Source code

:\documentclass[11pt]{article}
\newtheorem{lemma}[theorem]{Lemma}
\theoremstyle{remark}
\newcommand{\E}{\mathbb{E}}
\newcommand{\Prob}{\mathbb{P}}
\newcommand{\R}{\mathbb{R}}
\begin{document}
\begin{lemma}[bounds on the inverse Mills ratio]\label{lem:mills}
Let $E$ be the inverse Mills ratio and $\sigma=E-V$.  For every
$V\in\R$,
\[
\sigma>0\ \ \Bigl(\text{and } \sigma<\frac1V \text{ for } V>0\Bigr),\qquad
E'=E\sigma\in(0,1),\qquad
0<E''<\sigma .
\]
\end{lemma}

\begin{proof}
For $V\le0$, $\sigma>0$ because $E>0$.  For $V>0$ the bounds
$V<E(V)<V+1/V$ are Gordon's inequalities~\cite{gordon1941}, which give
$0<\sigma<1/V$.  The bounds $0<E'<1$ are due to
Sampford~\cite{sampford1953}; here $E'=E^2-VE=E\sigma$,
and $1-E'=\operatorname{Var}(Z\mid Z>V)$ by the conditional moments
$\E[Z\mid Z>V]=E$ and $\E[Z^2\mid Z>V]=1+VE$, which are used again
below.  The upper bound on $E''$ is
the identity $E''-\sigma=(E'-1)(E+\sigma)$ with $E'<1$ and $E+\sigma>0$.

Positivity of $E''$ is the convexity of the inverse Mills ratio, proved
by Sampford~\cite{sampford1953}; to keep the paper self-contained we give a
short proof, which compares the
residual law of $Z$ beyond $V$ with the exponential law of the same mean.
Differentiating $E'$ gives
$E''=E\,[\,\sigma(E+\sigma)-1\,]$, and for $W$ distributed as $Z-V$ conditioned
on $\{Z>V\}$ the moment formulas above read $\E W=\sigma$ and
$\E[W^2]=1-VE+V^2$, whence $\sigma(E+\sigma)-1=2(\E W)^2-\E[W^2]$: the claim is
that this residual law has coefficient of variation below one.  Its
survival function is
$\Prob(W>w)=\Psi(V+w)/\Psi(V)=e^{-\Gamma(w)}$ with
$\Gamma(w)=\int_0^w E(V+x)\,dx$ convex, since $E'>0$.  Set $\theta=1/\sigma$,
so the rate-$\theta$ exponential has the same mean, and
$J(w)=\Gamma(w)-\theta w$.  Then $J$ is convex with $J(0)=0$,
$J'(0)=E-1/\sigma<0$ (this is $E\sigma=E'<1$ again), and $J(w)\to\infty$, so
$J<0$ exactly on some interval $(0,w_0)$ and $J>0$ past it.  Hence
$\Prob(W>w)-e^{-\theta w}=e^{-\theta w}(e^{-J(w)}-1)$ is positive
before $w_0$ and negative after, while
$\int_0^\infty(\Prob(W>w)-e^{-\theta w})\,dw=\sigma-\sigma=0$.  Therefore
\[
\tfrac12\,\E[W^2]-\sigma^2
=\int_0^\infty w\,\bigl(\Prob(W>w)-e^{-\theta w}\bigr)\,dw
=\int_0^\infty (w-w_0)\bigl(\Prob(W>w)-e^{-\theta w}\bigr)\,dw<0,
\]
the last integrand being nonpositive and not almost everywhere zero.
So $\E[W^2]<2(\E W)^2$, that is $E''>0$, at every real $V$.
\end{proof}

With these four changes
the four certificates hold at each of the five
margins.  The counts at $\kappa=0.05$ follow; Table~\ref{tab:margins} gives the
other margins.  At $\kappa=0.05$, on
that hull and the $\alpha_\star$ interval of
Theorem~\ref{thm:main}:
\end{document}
--------
■ EXERCISE DIRECTIONS:
Could you return the data above exactly as it stands?

■ YOUR RESPONSE:
Source code

:\documentclass[11pt]{article}
\newtheorem{lemma}[theorem]{Lemma}
\theoremstyle{remark}
\newcommand{\E}{\mathbb{E}}
\newcommand{\Prob}{\mathbb{P}}
\newcommand{\R}{\mathbb{R}}
\begin{document}
\begin{lemma}[bounds on the inverse Mills ratio]\label{lem:mills}
Let $E$ be the inverse Mills ratio and $\sigma=E-V$.  For every
$V\in\R$,
\[
\sigma>0\ \ \Bigl(\text{and } \sigma<\frac1V \text{ for } V>0\Bigr),\qquad
E'=E\sigma\in(0,1),\qquad
0<E''<\sigma .
\]
\end{lemma}

\begin{proof}
For $V\le0$, $\sigma>0$ because $E>0$.  For $V>0$ the bounds
$V<E(V)<V+1/V$ are Gordon's inequalities~\cite{gordon1941}, which give
$0<\sigma<1/V$.  The bounds $0<E'<1$ are due to
Sampford~\cite{sampford1953}; here $E'=E^2-VE=E\sigma$,
and $1-E'=\operatorname{Var}(Z\mid Z>V)$ by the conditional moments
$\E[Z\mid Z>V]=E$ and $\E[Z^2\mid Z>V]=1+VE$, which are used again
below.  The upper bound on $E''$ is
the identity $E''-\sigma=(E'-1)(E+\sigma)$ with $E'<1$ and $E+\sigma>0$.

Positivity of $E''$ is the convexity of the inverse Mills ratio, proved
by Sampford~\cite{sampford1953}; to keep the paper self-contained we give a
short proof, which compares the
residual law of $Z$ beyond $V$ with the exponential law of the same mean.
Differentiating $E'$ gives
$E''=E\,[\,\sigma(E+\sigma)-1\,]$, and for $W$ distributed as $Z-V$ conditioned
on $\{Z>V\}$ the moment formulas above read $\E W=\sigma$ and
$\E[W^2]=1-VE+V^2$, whence $\sigma(E+\sigma)-1=2(\E W)^2-\E[W^2]$: the claim is
that this residual law has coefficient of variation below one.  Its
survival function is
$\Prob(W>w)=\Psi(V+w)/\Psi(V)=e^{-\Gamma(w)}$ with
$\Gamma(w)=\int_0^w E(V+x)\,dx$ convex, since $E'>0$.  Set $\theta=1/\sigma$,
so the rate-$\theta$ exponential has the same mean, and
$J(w)=\Gamma(w)-\theta w$.  Then $J$ is convex with $J(0)=0$,
$J'(0)=E-1/\sigma<0$ (this is $E\sigma=E'<1$ again), and $J(w)\to\infty$, so
$J<0$ exactly on some interval $(0,w_0)$ and $J>0$ past it.  Hence
$\Prob(W>w)-e^{-\theta w}=e^{-\theta w}(e^{-J(w)}-1)$ is positive
before $w_0$ and negative after, while
$\int_0^\infty(\Prob(W>w)-e^{-\theta w})\,dw=\sigma-\sigma=0$.  Therefore
\[
\tfrac12\,\E[W^2]-\sigma^2
=\int_0^\infty w\,\bigl(\Prob(W>w)-e^{-\theta w}\bigr)\,dw
=\int_0^\infty (w-w_0)\bigl(\Prob(W>w)-e^{-\theta w}\bigr)\,dw<0,
\]
the last integrand being nonpositive and not almost everywhere zero.
So $\E[W^2]<2(\E W)^2$, that is $E''>0$, at every real $V$.
\end{proof}

With these four changes
the four certificates hold at each of the five
margins.  The counts at $\kappa=0.05$ follow; Table~\ref{tab:margins} gives the
other margins.  At $\kappa=0.05$, on
that hull and the $\alpha_\star$ interval of
Theorem~\ref{thm:main}:
\end{document}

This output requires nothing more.